I was wrong about it being closed source. Their code is here.
They're potentially open to using some of their residual funding for me building the features into their app, which I'm potentially open to doing. We'll talk about this in the call. At the moment, my updated instinct is if it reaches the coding phase, to build my idea into an independent API which might be primarily but not exclusively used by GiveWiki. I'll update the proposal to represent this.
Sasha Cooper
3 months ago
@TonyGao I'm not super familiar with the full functionality of Patreon, Manifund and Forum Magnum, so it's more 'these do something relevant, so I can't rule them out' than that I expect any of them to be sufficient. Each has an element of what I'm describing:
Google Worksheets offers an easily shareable and/or copyable database with easy access for any user to use relatively simple functions to process the data. I suspect I would use it by default in the process of gathering existing evaluations, and share the worksheet I used with the community.
Patreon makes it relatively easy for individuals to receive payments from supporters, and I can imagine the most practical way of getting money to them being 'have your Patreon link be a field in your evaluation or user profile'. An alternative would be integrated payments with something like Stripe, but I don't know if it would be possible to have a generic payment service have a low-friction way to send money to your choice of multiple individuals. Assuming it did, I can still imagine a Patreon link being the primary option in an MVP.

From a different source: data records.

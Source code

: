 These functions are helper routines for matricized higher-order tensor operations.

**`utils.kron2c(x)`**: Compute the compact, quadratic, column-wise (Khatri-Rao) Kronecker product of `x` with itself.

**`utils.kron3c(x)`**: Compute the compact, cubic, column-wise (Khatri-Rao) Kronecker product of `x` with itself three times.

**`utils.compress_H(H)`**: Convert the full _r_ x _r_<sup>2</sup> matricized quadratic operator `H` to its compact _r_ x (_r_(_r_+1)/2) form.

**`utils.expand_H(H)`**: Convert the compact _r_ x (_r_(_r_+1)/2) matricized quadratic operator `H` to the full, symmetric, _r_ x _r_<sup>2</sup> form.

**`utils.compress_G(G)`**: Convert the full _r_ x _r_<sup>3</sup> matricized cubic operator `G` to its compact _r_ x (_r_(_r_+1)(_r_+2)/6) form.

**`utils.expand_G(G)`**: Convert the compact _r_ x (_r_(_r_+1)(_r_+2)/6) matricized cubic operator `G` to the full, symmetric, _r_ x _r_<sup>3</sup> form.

Manifund regranting seems like it could be set up with the emphasis shifted to match what I'm describing. E.g. a regranter could set up their profile to just be a lot of evaluations, or a series of links to evaluations, and people could donate money to them earmarked for a specific cause. I don't think there's much of a way to pool data on this site, but it's possible if the Manifund team got behind this idea they could add much of what I'm describing as features to their site, which could be a lot less hassle than building everything from scratch.
Forum Magnum is, for better or worse, among the most feature-heavy forum software I know, with a lot of functionality that could be adapted. E.g. its 'feed' could be restricted to posts tagged 'evaluation', its pinned posts could be for a single post linking to (or, if possible implementing) and its tagging system in general could be a good human-friendly way of sorting into categories we care about. Plus its karma system could be a secondary signal of the value of someone's work that might be easier to keep track of than how much money they'd been offered. And the ability to discuss published evaluations also seems very valuable welcome. Though fwiw I feel like Forum Magnum contributes fewer of the core ideas than any of the other services above, so I would guess would be least likely to find its way into or on the path to an MVP.
Conceivably the final product could be a wrapper around some subset of these services with out needing to add extra functions. An API seems like the obvious exception, unless a) Manifund would be willing to implement that, or b) some market research shows that that's not a function a significant proportion of users are interested in.
Marine Lercier
3 months ago
That sounds like a good and welcome project! I agree with the problems identified.